尿路感染症は、尿管、腎臓、膀胱、尿道のいずれかに起こります。女性は尿道が短く、肛門に近いため、男性より感染リスクが高くなります。適切かつ迅速な治療で多くは回復しますが、放置すると重篤な合併症を引き起こすことがあります。

  1. 腎盂腎炎

    尿路感染症が腎臓まで広がると腎盂腎炎となり、腎組織の損傷や瘢痕化を招きます。腎臓の濾過機能が低下すると老廃物が体内に蓄積し、最終的に腎不全に至る可能性があります。

  2. 尿道炎

    尿道の炎症である尿道炎も感染症の合併症です。早期に診断・治療すれば速やかに回復しますが、瘢痕化により尿道狭窄が生じると、排尿障害やさらなる感染リスクが高まります。

  3. 腎結石

    一部の尿路感染症はアンモニア産生酵素を分泌する細菌が関与し、尿中のアンモニア濃度上昇が結石形成を促進します。腎結石は激しい疼痛を伴い、速やかな医療処置が必要です。

  4. 妊娠中の尿路感染症合併症

    妊娠中の感染は母体と胎児の健康に重大な影響を与えます。尿路感染症が腎盂腎炎に進行すると、早産や新生児死亡、母体の腎不全リスクが増大します。

  5. 敗血症

    感染が血流に乗って全身に拡がると敗血症となり、低血圧や多臓器不全、最悪の場合は死に至ります。

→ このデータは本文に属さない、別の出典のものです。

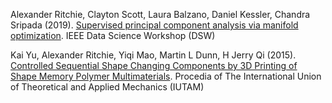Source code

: Alexander Ritchie, Clayton Scott, Laura Balzano, Daniel Kessler, Chandra Sripada (2019). [Supervised principal component analysis via manifold optimization](http://academicpages.github.io/files/dsw2019lspca.pdf). IEEE Data Science Workshop (DSW)

Kai Yu, Alexander Ritchie, Yiqi Mao, Martin L Dunn, H Jerry Qi (2015). [Controlled Sequential Shape Changing Components by 3D Printing of Shape Memory Polymer Multimaterials](http://academicpages.github.io/files/controlled_shape.pdf). Procedia of The International Union of Theoretical and Applied Mechanics (IUTAM)
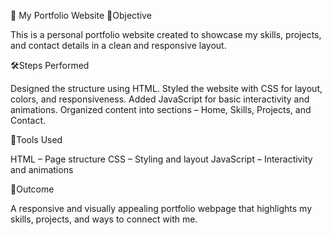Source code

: 💼 My Portfolio Website
📌Objective

This is a personal portfolio website created to showcase my skills, projects, and contact details in a clean and responsive layout.

🛠️Steps Performed

Designed the structure using HTML.
Styled the website with CSS for layout, colors, and responsiveness.
Added JavaScript for basic interactivity and animations.
Organized content into sections – Home, Skills, Projects, and Contact.

🧰Tools Used

HTML – Page structure
CSS – Styling and layout
JavaScript – Interactivity and animations

🎯Outcome

A responsive and visually appealing portfolio webpage that highlights my skills, projects, and ways to connect with me.
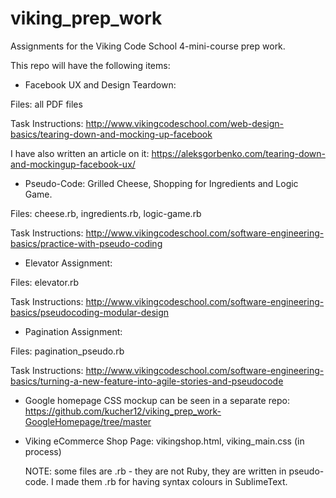 # viking_prep_work
Assignments for the Viking Code School 4-mini-course prep work.

This repo will have the following items:

- Facebook UX and Design Teardown: 

Files: all PDF files

Task Instructions: http://www.vikingcodeschool.com/web-design-basics/tearing-down-and-mocking-up-facebook

I have also written an article on it: https://aleksgorbenko.com/tearing-down-and-mockingup-facebook-ux/

- Pseudo-Code: Grilled Cheese, Shopping for Ingredients and Logic Game.

Files: cheese.rb, ingredients.rb, logic-game.rb

Task Instructions: http://www.vikingcodeschool.com/software-engineering-basics/practice-with-pseudo-coding

- Elevator Assignment:

Files: elevator.rb

Task Instructions: http://www.vikingcodeschool.com/software-engineering-basics/pseudocoding-modular-design

- Pagination Assignment:

Files: pagination_pseudo.rb

Task Instructions: http://www.vikingcodeschool.com/software-engineering-basics/turning-a-new-feature-into-agile-stories-and-pseudocode

- Google homepage CSS mockup can be seen in a separate repo: https://github.com/kucher12/viking_prep_work-GoogleHomepage/tree/master

- Viking eCommerce Shop Page: vikingshop.html, viking_main.css (in process)




    NOTE: some files are .rb - they are not Ruby, they are written in pseudo-code. I made them .rb for having syntax colours in SublimeText.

尿路感染症の早期治療は敗血症予防に不可欠です。

  6. 尿路閉塞

    重度の感染は腎臓や尿路の腫脹・瘢痕を引き起こし、尿路閉塞を招くことがあります。閉塞は感染の拡大や敗血症のリスクを高めます。医療現場での尿量・水分管理は腎機能評価の重要な指標です。

尿路感染症は早期発見と適切な抗菌療法が鍵です。症状が疑われる場合は速やかに医療機関を受診し、合併症の予防に努めましょう。